Microevolutionary analyses
Variant calling. Assessments of population genetic diversity and population structure are based on ORF targets without intronic/intergenic flanking regions, and UCEs with flanking regions. Variant calling was performed by alignment of the raw reads against custom-built consensus sequences for ORFs and UCEs with their respective flanking regions using Bowtie2 on a sample-by-sample basis, after which .sam files were converted to .bam using SAMTools, modified with Picard v. 2.21.4 (available at http://broadinstitute.github.io/picard), and merged across individuals with SAMTools. These .bam files, one for ORFs, another for UCEs, were used to call and annotate single nucleotide polymorphisms (SNPs) with GATK v. 4.1.9.0 (McKenna et al., 2010) using HaplotypeCaller. Individual GVCF files were merged per marker type and subjected to joint genotyping to obtain a .vcf file with information on all sites, both variant and invariant.

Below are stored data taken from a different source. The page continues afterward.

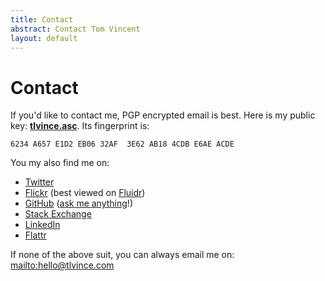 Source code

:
 ```yaml
---
title: Contact
abstract: Contact Tom Vincent
layout: default
---
```


# Contact

If you'd like to contact me, PGP encrypted email is best. Here is my public key:
**[tlvince.asc][]**. Its fingerprint is:

    6234 A657 E1D2 EB06 32AF  3E62 AB18 4CDB E6AE ACDE

You my also find me on:

* [Twitter][]
* [Flickr][] (best viewed on [Fluidr][])
* [GitHub][] ([ask me anything][ama]!)
* [Stack Exchange][]
* [LinkedIn][]
* [Flattr][]

If none of the above suit, you can always email me on: <mailto:hello@tlvince.com>

  [LinkedIn]: https://www.linkedin.com/in/tlvince "tlvince's profile on LinkedIn"
  [Twitter]: https://twitter.com/tlvince "tlvince's profile on Twitter"
  [GitHub]: https://github.com/tlvince "tlvince's profile on GitHub"
  [Stack Exchange]: https://stackexchange.com/users/179405?tab=accounts "tlvince's profiles on Stack Exchange"
  [tlvince.asc]: /assets/txt/tlvince.asc "tlvince's PGP public key"
  [Flickr]: https://secure.flickr.com/photos/tlvince "tlvince's profile on Flickr"
  [Fluidr]: http://www.fluidr.com/photos/tlvince "tlvince's profile on Fluidr"
  [Flattr]: https://flattr.com/profile/tlvince "tlvince's profile on Flattr"
  [ama]: https://github.com/tlvince/feedback
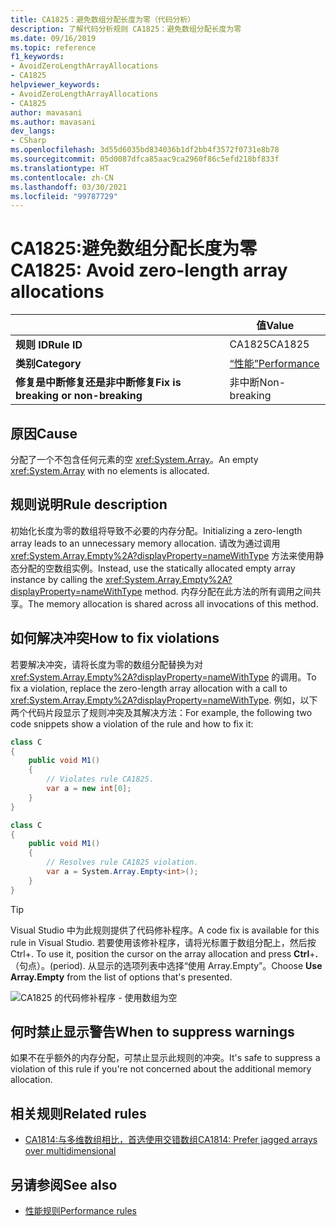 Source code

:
 ```yaml
---
title: CA1825：避免数组分配长度为零（代码分析）
description: 了解代码分析规则 CA1825：避免数组分配长度为零
ms.date: 09/16/2019
ms.topic: reference
f1_keywords:
- AvoidZeroLengthArrayAllocations
- CA1825
helpviewer_keywords:
- AvoidZeroLengthArrayAllocations
- CA1825
author: mavasani
ms.author: mavasani
dev_langs:
- CSharp
ms.openlocfilehash: 3d55d6035bd834036b1df2bb4f3572f0731e8b78
ms.sourcegitcommit: 05d0087dfca85aac9ca2960f86c5efd218bf833f
ms.translationtype: HT
ms.contentlocale: zh-CN
ms.lasthandoff: 03/30/2021
ms.locfileid: "99787729"
---
```

# <a name="ca1825-avoid-zero-length-array-allocations"></a><span data-ttu-id="461e1-103">CA1825:避免数组分配长度为零</span><span class="sxs-lookup"><span data-stu-id="461e1-103">CA1825: Avoid zero-length array allocations</span></span>

| | <span data-ttu-id="461e1-104">值</span><span class="sxs-lookup"><span data-stu-id="461e1-104">Value</span></span> |
|-|-|
| <span data-ttu-id="461e1-105">**规则 ID**</span><span class="sxs-lookup"><span data-stu-id="461e1-105">**Rule ID**</span></span> |<span data-ttu-id="461e1-106">CA1825</span><span class="sxs-lookup"><span data-stu-id="461e1-106">CA1825</span></span>|
| <span data-ttu-id="461e1-107">**类别**</span><span class="sxs-lookup"><span data-stu-id="461e1-107">**Category**</span></span> |[<span data-ttu-id="461e1-108">“性能”</span><span class="sxs-lookup"><span data-stu-id="461e1-108">Performance</span></span>](performance-warnings.md)|
| <span data-ttu-id="461e1-109">**修复是中断修复还是非中断修复**</span><span class="sxs-lookup"><span data-stu-id="461e1-109">**Fix is breaking or non-breaking**</span></span> |<span data-ttu-id="461e1-110">非中断</span><span class="sxs-lookup"><span data-stu-id="461e1-110">Non-breaking</span></span>|

## <a name="cause"></a><span data-ttu-id="461e1-111">原因</span><span class="sxs-lookup"><span data-stu-id="461e1-111">Cause</span></span>

<span data-ttu-id="461e1-112">分配了一个不包含任何元素的空 <xref:System.Array>。</span><span class="sxs-lookup"><span data-stu-id="461e1-112">An empty <xref:System.Array> with no elements is allocated.</span></span>

## <a name="rule-description"></a><span data-ttu-id="461e1-113">规则说明</span><span class="sxs-lookup"><span data-stu-id="461e1-113">Rule description</span></span>

<span data-ttu-id="461e1-114">初始化长度为零的数组将导致不必要的内存分配。</span><span class="sxs-lookup"><span data-stu-id="461e1-114">Initializing a zero-length array leads to an unnecessary memory allocation.</span></span> <span data-ttu-id="461e1-115">请改为通过调用 <xref:System.Array.Empty%2A?displayProperty=nameWithType> 方法来使用静态分配的空数组实例。</span><span class="sxs-lookup"><span data-stu-id="461e1-115">Instead, use the statically allocated empty array instance by calling the <xref:System.Array.Empty%2A?displayProperty=nameWithType> method.</span></span> <span data-ttu-id="461e1-116">内存分配在此方法的所有调用之间共享。</span><span class="sxs-lookup"><span data-stu-id="461e1-116">The memory allocation is shared across all invocations of this method.</span></span>

## <a name="how-to-fix-violations"></a><span data-ttu-id="461e1-117">如何解决冲突</span><span class="sxs-lookup"><span data-stu-id="461e1-117">How to fix violations</span></span>

<span data-ttu-id="461e1-118">若要解决冲突，请将长度为零的数组分配替换为对 <xref:System.Array.Empty%2A?displayProperty=nameWithType> 的调用。</span><span class="sxs-lookup"><span data-stu-id="461e1-118">To fix a violation, replace the zero-length array allocation with a call to <xref:System.Array.Empty%2A?displayProperty=nameWithType>.</span></span> <span data-ttu-id="461e1-119">例如，以下两个代码片段显示了规则冲突及其解决方法：</span><span class="sxs-lookup"><span data-stu-id="461e1-119">For example, the following two code snippets show a violation of the rule and how to fix it:</span></span>

```csharp
class C
{
    public void M1()
    {
        // Violates rule CA1825.
        var a = new int[0];
    }
}
```

```csharp
class C
{
    public void M1()
    {
        // Resolves rule CA1825 violation.
        var a = System.Array.Empty<int>();
    }
}
```

> [!TIP]
> <span data-ttu-id="461e1-120">Visual Studio 中为此规则提供了代码修补程序。</span><span class="sxs-lookup"><span data-stu-id="461e1-120">A code fix is available for this rule in Visual Studio.</span></span> <span data-ttu-id="461e1-121">若要使用该修补程序，请将光标置于数组分配上，然后按 Ctrl+. </span><span class="sxs-lookup"><span data-stu-id="461e1-121">To use it, position the cursor on the array allocation and press **Ctrl**+**.**</span></span> <span data-ttu-id="461e1-122">（句点）。</span><span class="sxs-lookup"><span data-stu-id="461e1-122">(period).</span></span> <span data-ttu-id="461e1-123">从显示的选项列表中选择“使用 Array.Empty”。</span><span class="sxs-lookup"><span data-stu-id="461e1-123">Choose **Use Array.Empty** from the list of options that's presented.</span></span>
>
> ![CA1825 的代码修补程序 - 使用数组为空](media/ca1825-codefix.png)

## <a name="when-to-suppress-warnings"></a><span data-ttu-id="461e1-125">何时禁止显示警告</span><span class="sxs-lookup"><span data-stu-id="461e1-125">When to suppress warnings</span></span>

<span data-ttu-id="461e1-126">如果不在乎额外的内存分配，可禁止显示此规则的冲突。</span><span class="sxs-lookup"><span data-stu-id="461e1-126">It's safe to suppress a violation of this rule if you're not concerned about the additional memory allocation.</span></span>

## <a name="related-rules"></a><span data-ttu-id="461e1-127">相关规则</span><span class="sxs-lookup"><span data-stu-id="461e1-127">Related rules</span></span>

- [<span data-ttu-id="461e1-128">CA1814:与多维数组相比，首选使用交错数组</span><span class="sxs-lookup"><span data-stu-id="461e1-128">CA1814: Prefer jagged arrays over multidimensional</span></span>](ca1814.md)

## <a name="see-also"></a><span data-ttu-id="461e1-129">另请参阅</span><span class="sxs-lookup"><span data-stu-id="461e1-129">See also</span></span>

- [<span data-ttu-id="461e1-130">性能规则</span><span class="sxs-lookup"><span data-stu-id="461e1-130">Performance rules</span></span>](performance-warnings.md)
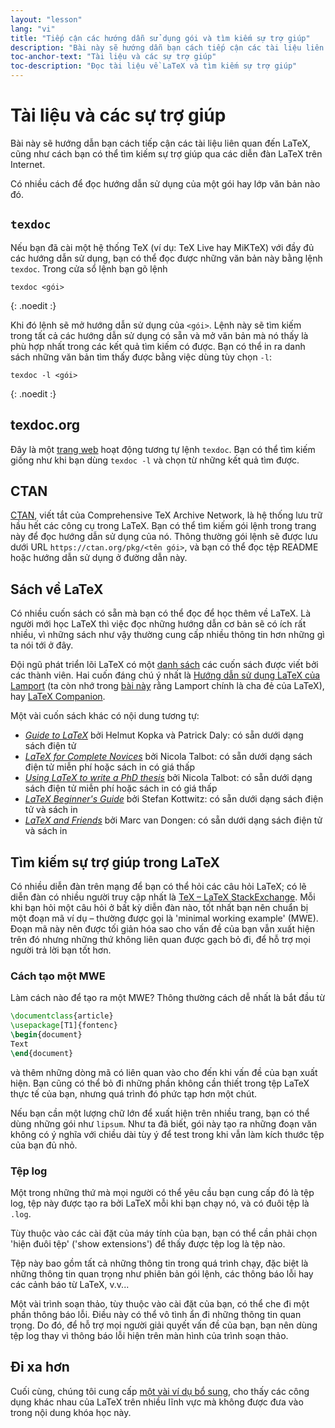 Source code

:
 ```yaml
---
layout: "lesson"
lang: "vi"
title: "Tiếp cận các hướng dẫn sử dụng gói và tìm kiếm sự trợ giúp"
description: "Bài này sẽ hướng dẫn bạn cách tiếp cận các tài liệu liên quan đến LaTeX, cũng như cách bạn có thể tìm kiếm sự trợ giúp qua các diễn đàn LaTeX trên Internet."
toc-anchor-text: "Tài liệu và các sự trợ giúp"
toc-description: "Đọc tài liệu về LaTeX và tìm kiếm sự trợ giúp"
---
```


# Tài liệu và các sự trợ giúp

<span class="summary">Bài này sẽ hướng dẫn bạn cách tiếp cận các tài liệu liên
quan đến LaTeX, cũng như cách bạn có thể tìm kiếm sự trợ giúp qua các diễn đàn
LaTeX trên Internet.</span>

Có nhiều cách để đọc hướng dẫn sử dụng của một gói hay lớp văn bản nào đó.

## `texdoc`

Nếu bạn đã cài một hệ thống TeX (ví dụ: TeX Live hay MiKTeX) với đầy đủ các
hướng dẫn sử dụng, bạn có thể đọc được những văn bản này bằng lệnh `texdoc`.
Trong cửa sổ lệnh bạn gõ lệnh

```
texdoc <gói>
```
{: .noedit :}

Khi đó lệnh sẽ mở hướng dẫn sử dụng của `<gói>`. Lệnh này sẽ tìm kiếm trong tất
cả các hướng dẫn sử dụng có sẵn và mở văn bản mà nó thấy là phù hợp nhất trong
các kết quả tìm kiếm có được. Bạn có thể in ra danh sách những văn bản tìm thấy
được bằng việc dùng tùy chọn `-l`:

```
texdoc -l <gói>
```
{: .noedit :}

## texdoc.org

Đây là một [trang web](https://texdoc.org) hoạt động tương tự lệnh `texdoc`. Bạn
có thể tìm kiếm giống như khi bạn dùng `texdoc -l` và chọn từ những kết quả tìm
được.

## CTAN

[CTAN](https://ctan.org), viết tắt của Comprehensive TeX Archive Network, là hệ
thống lưu trữ hầu hết các công cụ trong LaTeX. Bạn có thể tìm kiếm gói lệnh
trong trang này để đọc hướng dẫn sử dụng của nó. Thông thường gói lệnh sẽ được
lưu dưới URL `https://ctan.org/pkg/<tên gói>`, và bạn có thể đọc tệp README hoặc
hướng dẫn sử dụng ở đường dẫn này.

## Sách về LaTeX

Có nhiều cuốn sách có sẵn mà bạn có thể đọc để học thêm về LaTeX. Là người mới
học LaTeX thì việc đọc những hướng dẫn cơ bản sẽ có ích rất nhiều, vì những sách
như vậy thường cung cấp nhiều thông tin hơn những gì ta nói tới ở đây.

Đội ngũ phát triển lõi LaTeX có một
[danh sách](https://www.latex-project.org/help/books) các cuốn sách được viết
bởi các thành viên. Hai cuốn đáng chú ý nhất là [Hướng dẫn sử dụng LaTeX của
Lamport](https://www.informit.com/store/latex-a-document-preparation-system-9780201529838)
(ta còn nhớ trong [bài này](more-01) rằng Lamport chính là cha đẻ của LaTeX),
hay [LaTeX Companion](https://www.informit.com/store/latex-companion-9780201362992).

Một vài cuốn sách khác có nội dung tương tự:

- [_Guide to
  LaTeX_](https://www.informit.com/store/guide-to-latex-9780132651714) bởi Helmut
  Kopka và Patrick Daly: có sẵn dưới dạng sách điện tử
- [_LaTeX for Complete Novices_](https://www.dickimaw-books.com/latex/novices/) bởi
  Nicola Talbot: có sẵn dưới dạng sách điện tử miễn phí hoặc sách in có giá thấp
- [_Using LaTeX to write a PhD
  thesis_](https://www.dickimaw-books.com/latex/thesis/) bởi
  Nicola Talbot: có sẵn dưới dạng sách điện tử miễn phí hoặc sách in có giá thấp
- [_LaTeX Beginner's Guide_](https://www.packtpub.com/gb/hardware-and-creative/latex-beginners-guide)
  bởi Stefan Kottwitz: có sẵn dưới dạng sách điện tử và sách in
- [_LaTeX and Friends_](https://www.springer.com/gp/book/9783642238154) bởi
  Marc van Dongen: có sẵn dưới dạng sách điện tử và sách in

## Tìm kiếm sự trợ giúp trong LaTeX

Có nhiều diễn đàn trên mạng để bạn có thể hỏi các câu hỏi LaTeX; có lẽ diễn đàn
có nhiều người truy cập nhất là
[TeX &ndash; LaTeX StackExchange](https://tex.stackexchange.com). Mỗi khi bạn
hỏi một câu hỏi ở bất kỳ diễn đàn nào, tốt nhất bạn nên chuẩn bị một đoạn mã ví
dụ &ndash; thường được gọi là 'minimal working example' (MWE). Đoạn mã này nên
được tối giản hóa sao cho vấn đề của bạn vẫn xuất hiện trên đó nhưng những thứ
không liên quan được gạch bỏ đi, để hỗ trợ mọi người trả lời bạn tốt hơn.

### Cách tạo một MWE

Làm cách nào để tạo ra một MWE? Thông thường cách dễ nhất là bắt đầu từ

```latex
\documentclass{article}
\usepackage[T1]{fontenc}
\begin{document}
Text
\end{document}
```

và thêm những dòng mã có liên quan vào cho đến khi vấn đề của bạn xuất hiện. Bạn
cũng có thể bỏ đi những phần không cần thiết trong tệp LaTeX thực tế của bạn,
nhưng quá trình đó phức tạp hơn một chút.

<p class="hint">Nếu bạn cần một lượng chữ lớn để xuất hiện trên nhiều trang, bạn
có thể dùng những gói như <code>lipsum</code>. Như ta đã biết, gói này tạo ra
những đoạn văn không có ý nghĩa với chiều dài tùy ý để test trong khi vẫn làm
kích thước tệp của bạn đủ nhỏ.</p>

### Tệp log

Một trong những thứ mà mọi người có thể yêu cầu bạn cung cấp đó là tệp log, tệp
này được tạo ra bởi LaTeX mỗi khi bạn chạy nó, và có đuôi tệp là `.log`.

<p class="hint">Tùy thuộc vào các cài đặt của máy tính của bạn, bạn có thể cần
phải chọn 'hiện đuôi tệp' ('show extensions') để thấy được tệp log là tệp nào.</p>

Tệp này bao gồm tất cả những thông tin trong quá trình chạy, đặc biệt là những
thông tin quan trọng như phiên bản gói lệnh, các thông báo lỗi hay các cảnh báo
từ LaTeX, v.v...

<p class="hint">Một vài trình soạn thảo, tùy thuộc vào cài đặt của bạn, có thể
che đi một phần thông báo lỗi. Điều này có thể vô tình ẩn đi những thông tin
quan trọng. Do đó, để hỗ trợ mọi người giải quyết vấn đề của bạn, bạn nên dùng
tệp log thay vì thông báo lỗi hiện trên màn hình của trình soạn thảo.</p>

## Đi xa hơn

Cuối cùng, chúng tôi cung cấp [một vài ví dụ bổ sung](./extra-01), cho thấy các
công dụng khác nhau của LaTeX trên nhiều lĩnh vực mà không được đưa vào trong
nội dung khóa học này.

From the .vcf file for ORFs we extracted information on exonic sites using an EXONERATE-generated .gff annotation file. The resulting .vcf files were filtered with functions of VCFtools v. 0.1.16 (Danecek et al., 2011) and BCFtools v. 1.12 (Danecek et al., 2021) depending on downstream analyses as described below.
Nucleotide diversity and population differentiation. For subsequent analyses of nucleotide diversity and population differentiation, the .vcf files for ORFs and UCEs were individually filtered to retain sites with a mean genotype depth of 8 that have been successfully genotyped in 80% of the individuals. Because invariant sites do not have quality scores when using condensed non-variant blocks, we created individual .vcf files for variant and invariant sites. Invariant sites were identified by setting the minor allele frequency to zero (–max-maf), whereas variant sites have a minor allele count ≥1 (–mac). Only variant sites with a minimum quality score of 30 (-minQ) were retained. Subsequently, we indexed both .vcf files with tabix of SAMtools and combined them with BCFtools to estimate nucleotide diversity (π ) within populations per ORF and UCE, the average, absolute nucleotide divergence between population pairs (DXY ) and population differentiation (FST ) using Pixy v. 1.0.4 (Korunes & Samuk, 2021). We also converted the filtered .vcf file for ORFs into a multifasta file with random (unphased) assignment of variants to the two alleles. Each multifasta file was aligned to its ORF target, after which reading frames were manually verified in SeaView. Gap-only sites in protein sequences were removed. The verified multifasta files were combined to calculate synonymous and non-synonymous nucleotide diversity (πS and πN, respectively) with dNdSpiNpiS v. 1.0 (available at http://kimura.univ-montp2.fr/PopPhyl).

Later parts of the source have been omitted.